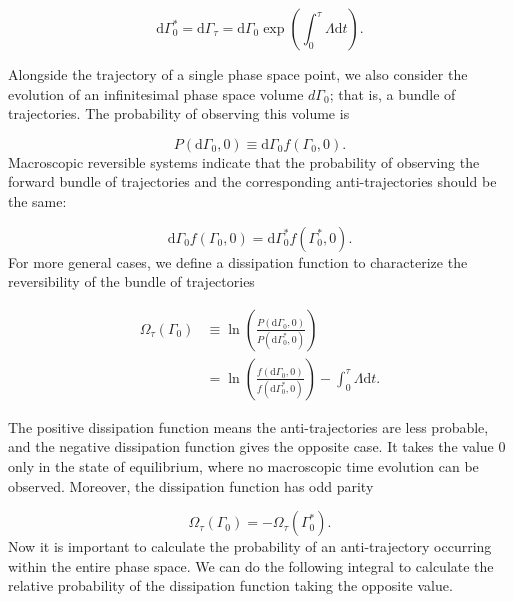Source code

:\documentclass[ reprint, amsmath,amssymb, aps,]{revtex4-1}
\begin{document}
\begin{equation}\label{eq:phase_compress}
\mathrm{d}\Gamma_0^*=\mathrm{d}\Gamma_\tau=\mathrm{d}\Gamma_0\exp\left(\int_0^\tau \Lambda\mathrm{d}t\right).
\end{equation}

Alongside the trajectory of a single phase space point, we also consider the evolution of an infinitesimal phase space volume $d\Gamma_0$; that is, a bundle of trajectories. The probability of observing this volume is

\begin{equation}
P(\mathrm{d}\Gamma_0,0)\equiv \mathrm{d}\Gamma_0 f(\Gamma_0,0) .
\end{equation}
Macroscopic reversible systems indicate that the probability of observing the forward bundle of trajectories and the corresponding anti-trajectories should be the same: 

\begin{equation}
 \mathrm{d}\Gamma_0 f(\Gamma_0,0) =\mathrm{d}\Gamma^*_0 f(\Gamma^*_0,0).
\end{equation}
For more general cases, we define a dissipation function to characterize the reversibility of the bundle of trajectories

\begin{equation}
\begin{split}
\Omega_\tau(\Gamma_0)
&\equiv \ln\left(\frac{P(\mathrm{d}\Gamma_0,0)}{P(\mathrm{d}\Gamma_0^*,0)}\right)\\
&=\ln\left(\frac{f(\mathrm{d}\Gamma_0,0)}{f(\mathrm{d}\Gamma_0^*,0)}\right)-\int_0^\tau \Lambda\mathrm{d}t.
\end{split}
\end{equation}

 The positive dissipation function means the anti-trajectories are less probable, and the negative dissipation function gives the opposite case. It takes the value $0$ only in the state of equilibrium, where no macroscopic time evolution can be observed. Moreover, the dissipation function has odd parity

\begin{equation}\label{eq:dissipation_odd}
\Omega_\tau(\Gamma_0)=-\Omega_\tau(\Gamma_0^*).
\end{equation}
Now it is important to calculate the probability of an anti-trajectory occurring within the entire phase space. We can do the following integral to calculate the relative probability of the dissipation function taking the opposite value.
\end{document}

.....

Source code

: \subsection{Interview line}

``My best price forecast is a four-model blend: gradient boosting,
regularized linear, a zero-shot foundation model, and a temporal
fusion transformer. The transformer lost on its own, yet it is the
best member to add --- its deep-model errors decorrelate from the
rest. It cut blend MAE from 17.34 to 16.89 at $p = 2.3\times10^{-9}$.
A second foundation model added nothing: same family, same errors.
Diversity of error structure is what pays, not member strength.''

.....

• [What needs to be done]
From the records above, pull every line that carries the word "equiv".

• [Reply to the exercise]
P(\mathrm{d}\Gamma_0,0)\equiv \mathrm{d}\Gamma_0 f(\Gamma_0,0) .
&\equiv \ln\left(\frac{P(\mathrm{d}\Gamma_0,0)}{P(\mathrm{d}\Gamma_0^*,0)}\right)\\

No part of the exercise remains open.